Tag Archive: web-applications: Social Memory Complex

Creative Destruction in Software Development
As design becomes more critical to software, programmers must find new challenges to realize user value

I've been thinking a lot lately about the relationship between front-end design and programming in software development, and this article hit me at just the right time (thanks for tweeting it, Wren!). Basically, Allen argues that as programmers become more productive, more resources get spent in the indeterminate and creative tasks of design than in the increasingly well-understood and less error-prone tasks of programming. I'm generally inclined towards his idea of a designer-driven industry, because I'd love nothing more than to spend my time exercising my artistic side. However, I think he gets a few things mistaken, because the state of our industry is not as cut and dry as he makes it out to be.

It would be impossible to positively address Allen's larger point without pointing out the elephants in the room. Yes, I laughed out loud at the mention of cookies as a data store. But the biggest pachyderm has to be the paltry sample size for such a sweeping conclusion. One project does not an industry trend make. This guy works with Microsoft frameworks; surely he's seen bigger, more involved projects than the one he describes as spending more time in design than in development. The more complex the functional requirements, the more time spent implementing that functionality. That takes time, and productivity can only shave so many man hours off an enterprise project.

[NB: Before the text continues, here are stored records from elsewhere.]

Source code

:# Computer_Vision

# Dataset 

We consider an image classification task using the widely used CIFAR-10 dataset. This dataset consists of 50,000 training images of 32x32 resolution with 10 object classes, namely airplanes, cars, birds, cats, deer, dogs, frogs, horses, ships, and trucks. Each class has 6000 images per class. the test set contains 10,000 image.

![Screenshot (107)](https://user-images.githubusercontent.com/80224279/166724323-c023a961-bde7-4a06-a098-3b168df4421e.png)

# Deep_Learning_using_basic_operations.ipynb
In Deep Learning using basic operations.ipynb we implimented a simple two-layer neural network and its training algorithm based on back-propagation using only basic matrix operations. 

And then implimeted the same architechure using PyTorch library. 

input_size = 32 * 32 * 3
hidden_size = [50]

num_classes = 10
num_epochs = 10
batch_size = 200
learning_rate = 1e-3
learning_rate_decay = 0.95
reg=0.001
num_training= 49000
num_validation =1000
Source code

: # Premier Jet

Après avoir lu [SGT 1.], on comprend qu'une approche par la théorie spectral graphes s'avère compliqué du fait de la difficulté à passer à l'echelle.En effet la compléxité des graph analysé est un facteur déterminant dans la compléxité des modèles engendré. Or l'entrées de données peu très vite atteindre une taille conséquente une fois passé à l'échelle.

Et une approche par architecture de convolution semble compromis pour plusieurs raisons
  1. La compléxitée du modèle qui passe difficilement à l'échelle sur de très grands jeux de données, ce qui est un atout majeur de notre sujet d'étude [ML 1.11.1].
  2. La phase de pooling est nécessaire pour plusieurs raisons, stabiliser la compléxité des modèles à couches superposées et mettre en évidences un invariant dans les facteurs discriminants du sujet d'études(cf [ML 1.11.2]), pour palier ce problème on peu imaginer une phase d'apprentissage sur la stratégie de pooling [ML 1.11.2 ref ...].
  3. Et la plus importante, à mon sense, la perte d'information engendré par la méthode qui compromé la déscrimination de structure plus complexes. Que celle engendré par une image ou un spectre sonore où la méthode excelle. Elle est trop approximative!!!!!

Any well understood problem and solution will be faster to implement than one that takes a lot of planning. In the web world, we developers spend a lot of time developing the same basic applications over and over. While they don't all have the same function to the user, the relationships between the data entities on the backend are often pretty damn similar. How many of us build apps with account models? How many have entities that aggregate other entities? The reason ActiveRecord can model these joins and finds so well is because there aren't too many permutations of the data relationships in the database-backed web app industry.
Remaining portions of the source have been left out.